The type for UTF-8 text decoders.

val create : ?⁠file:B0_std.Fpath.t -> string -> t

create ~file input decodes input using file (defaults to Tloc.no_file) for text location.


val file : t -> B0_std.Fpath.t

file d is the input file.

val pos : t -> Tloc.pos

pos d is the current decoding position.

val line : t -> Tloc.pos * Tloc.line

line d is the current line position. Lines increment as described here.

val loc_to_here : t -> byte_s:Tloc.pos -> line_s:(Tloc.pos * Tloc.line) -> Tloc.t

loc_to_here d ~byte_s ~line_s is a location that starts at ~byte_s and ~line_s and ends at the current decoding position.

val loc_here : t -> Tloc.t

loc_here d is like loc_to_here with the start position at the current decoding position.

val loc : t -> byte_s:Tloc.pos -> byte_e:Tloc.pos -> line_s:(Tloc.pos * Tloc.line) -> line_e:(Tloc.pos * Tloc.line) -> Tloc.t

loc d ~byte_s ~byte_e ~line_s ~line_e is a location with the correponding position range.


exception Err of Tloc.t * string

The exception for errors.
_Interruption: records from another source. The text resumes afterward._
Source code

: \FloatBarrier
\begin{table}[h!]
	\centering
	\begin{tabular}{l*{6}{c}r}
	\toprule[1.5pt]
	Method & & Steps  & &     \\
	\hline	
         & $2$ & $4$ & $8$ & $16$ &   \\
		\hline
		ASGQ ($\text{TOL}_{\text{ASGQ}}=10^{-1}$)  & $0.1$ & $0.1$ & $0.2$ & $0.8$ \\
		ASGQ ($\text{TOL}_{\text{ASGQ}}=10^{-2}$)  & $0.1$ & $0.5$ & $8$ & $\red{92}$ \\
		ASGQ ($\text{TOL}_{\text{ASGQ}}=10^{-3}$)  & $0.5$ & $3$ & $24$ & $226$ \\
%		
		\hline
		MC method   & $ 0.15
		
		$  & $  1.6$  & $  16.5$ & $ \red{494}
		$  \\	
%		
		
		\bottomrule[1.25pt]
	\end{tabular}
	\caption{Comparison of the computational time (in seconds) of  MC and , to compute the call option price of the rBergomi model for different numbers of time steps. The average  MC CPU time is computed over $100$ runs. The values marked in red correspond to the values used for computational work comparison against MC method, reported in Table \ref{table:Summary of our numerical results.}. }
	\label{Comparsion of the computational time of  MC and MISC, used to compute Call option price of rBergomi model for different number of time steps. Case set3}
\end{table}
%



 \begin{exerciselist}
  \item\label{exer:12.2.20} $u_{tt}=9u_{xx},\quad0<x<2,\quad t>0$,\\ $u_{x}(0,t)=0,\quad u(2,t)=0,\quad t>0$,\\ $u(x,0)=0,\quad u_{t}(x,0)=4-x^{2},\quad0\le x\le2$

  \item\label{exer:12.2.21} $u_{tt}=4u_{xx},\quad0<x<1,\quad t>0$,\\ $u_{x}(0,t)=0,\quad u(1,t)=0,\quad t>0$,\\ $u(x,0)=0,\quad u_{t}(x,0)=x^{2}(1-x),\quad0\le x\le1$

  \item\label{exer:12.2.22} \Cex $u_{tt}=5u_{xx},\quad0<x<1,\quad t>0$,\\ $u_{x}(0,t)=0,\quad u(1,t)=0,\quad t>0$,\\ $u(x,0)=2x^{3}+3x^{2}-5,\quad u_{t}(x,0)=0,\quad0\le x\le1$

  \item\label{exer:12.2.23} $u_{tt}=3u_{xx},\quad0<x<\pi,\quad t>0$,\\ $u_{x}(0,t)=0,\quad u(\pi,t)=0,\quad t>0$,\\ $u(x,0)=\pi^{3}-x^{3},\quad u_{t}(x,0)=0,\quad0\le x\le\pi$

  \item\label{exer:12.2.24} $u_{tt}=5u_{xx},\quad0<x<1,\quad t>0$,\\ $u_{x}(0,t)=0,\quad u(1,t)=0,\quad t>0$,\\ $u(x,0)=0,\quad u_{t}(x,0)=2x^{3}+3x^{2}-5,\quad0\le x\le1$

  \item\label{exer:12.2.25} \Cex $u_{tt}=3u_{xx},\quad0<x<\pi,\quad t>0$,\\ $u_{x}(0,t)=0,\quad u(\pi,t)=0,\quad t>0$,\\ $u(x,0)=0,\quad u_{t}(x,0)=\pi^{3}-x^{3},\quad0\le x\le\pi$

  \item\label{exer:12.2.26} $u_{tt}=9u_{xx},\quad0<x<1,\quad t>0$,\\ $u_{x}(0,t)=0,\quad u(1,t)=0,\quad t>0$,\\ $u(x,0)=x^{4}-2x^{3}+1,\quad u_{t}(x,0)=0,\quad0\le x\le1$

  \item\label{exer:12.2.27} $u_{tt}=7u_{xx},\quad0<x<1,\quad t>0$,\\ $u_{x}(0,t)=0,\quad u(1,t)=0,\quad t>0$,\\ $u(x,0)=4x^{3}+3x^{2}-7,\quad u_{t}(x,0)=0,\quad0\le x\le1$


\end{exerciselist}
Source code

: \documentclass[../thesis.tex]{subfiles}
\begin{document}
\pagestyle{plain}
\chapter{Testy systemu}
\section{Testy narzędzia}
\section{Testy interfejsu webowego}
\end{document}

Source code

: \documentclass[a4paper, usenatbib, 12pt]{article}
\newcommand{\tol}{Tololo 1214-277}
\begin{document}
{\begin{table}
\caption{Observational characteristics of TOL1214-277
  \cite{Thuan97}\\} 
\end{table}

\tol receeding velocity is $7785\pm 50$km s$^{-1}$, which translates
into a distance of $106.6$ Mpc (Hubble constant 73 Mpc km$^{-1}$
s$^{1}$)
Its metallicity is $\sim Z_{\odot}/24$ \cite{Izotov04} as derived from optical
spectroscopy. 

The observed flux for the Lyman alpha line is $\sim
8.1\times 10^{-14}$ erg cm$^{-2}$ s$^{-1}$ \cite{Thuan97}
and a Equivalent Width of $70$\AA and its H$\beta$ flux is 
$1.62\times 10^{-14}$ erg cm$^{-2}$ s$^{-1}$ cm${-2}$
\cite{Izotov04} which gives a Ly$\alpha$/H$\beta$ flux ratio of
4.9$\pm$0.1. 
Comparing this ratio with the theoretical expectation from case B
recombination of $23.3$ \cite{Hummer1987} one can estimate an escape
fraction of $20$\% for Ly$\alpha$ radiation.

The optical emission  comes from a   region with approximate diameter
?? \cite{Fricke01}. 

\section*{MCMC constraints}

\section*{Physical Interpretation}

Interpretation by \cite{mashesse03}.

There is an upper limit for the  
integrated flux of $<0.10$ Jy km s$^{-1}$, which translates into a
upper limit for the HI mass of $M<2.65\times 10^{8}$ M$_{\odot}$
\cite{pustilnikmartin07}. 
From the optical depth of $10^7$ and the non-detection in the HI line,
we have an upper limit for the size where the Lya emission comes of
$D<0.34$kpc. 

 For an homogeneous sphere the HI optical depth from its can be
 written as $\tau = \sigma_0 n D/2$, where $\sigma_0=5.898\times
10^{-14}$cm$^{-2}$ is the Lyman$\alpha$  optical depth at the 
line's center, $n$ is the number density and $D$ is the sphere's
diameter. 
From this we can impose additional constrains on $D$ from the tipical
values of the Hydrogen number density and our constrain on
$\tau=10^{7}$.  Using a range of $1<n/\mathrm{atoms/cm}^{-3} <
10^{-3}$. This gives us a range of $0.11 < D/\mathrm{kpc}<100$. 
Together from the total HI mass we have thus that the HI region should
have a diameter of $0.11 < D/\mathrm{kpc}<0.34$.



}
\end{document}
A location and an error message

val err : Tloc.t -> string -> 'b

err loc msg raises Err (loc, msg) with no trace.

val err_to_here : t -> byte_s:Tloc.pos -> line_s:(Tloc.pos * Tloc.line) -> ('a, Stdlib.Format.formatter, unit, 'b) Stdlib.format4 -> 'a

err_to_here d ~byte_s ~line_s fmt ... raises Err with no trace. The location spans from the given start position to the current decoding position and the message is formatted according to fmt.

val err_here : t -> ('a, Stdlib.Format.formatter, unit, 'b) Stdlib.format4 -> 'a

err_here d is like err_to_here with the start position at the current decoding position.


val eoi : t -> bool

eoi d is true iff the decoder is at the end of input.

val byte : t -> int

byte d is the byte at current position or 0xFFFF if eoi d is true.

val accept_uchar : t -> unit

accept_uchar d accepts an UTF-8 encoded character starting at the current position and moves to the byte after it. Raises Err in case of UTF-8 decoding error.

val accept_byte : t -> unit

accept_byte d accepts the byte at the current position and moves to the next byte. Warning. Faster than accept_uchar but the client needs to make sure it's not accepting invalid UTF-8 data, i.e. that byte d is an US-ASCII encoded character (i.e. <= 0x7F).

Token buffer

val tok_reset : t -> unit

tok_reset d resets the token.

val tok_pop : t -> string

tok_pop d returns the token and tok_resets it.

val tok_accept_uchar : t -> unit

tok_accept_uchar d is like accept_uchar but also adds the UTF-8 byte sequence to the token.

val tok_accept_byte : t -> unit

tok_accept_byte d is like accept_byte but also adds the byte to the token. Warning. accept_byte's warning applies.

val tok_add_byte : t -> int -> unit

tok_add_byte d b adds byte b to the token.

val tok_add_bytes : t -> string -> unit

tok_add_byte d s adds bytes s to the token.

val tok_add_char : t -> char -> unit

tok_add_char d b adds character b to the token.

val tok_add_uchar : t -> Stdlib.Uchar.t -> unit

tok_add_uchar t u adds the UTF-8 encoding of character u to the token.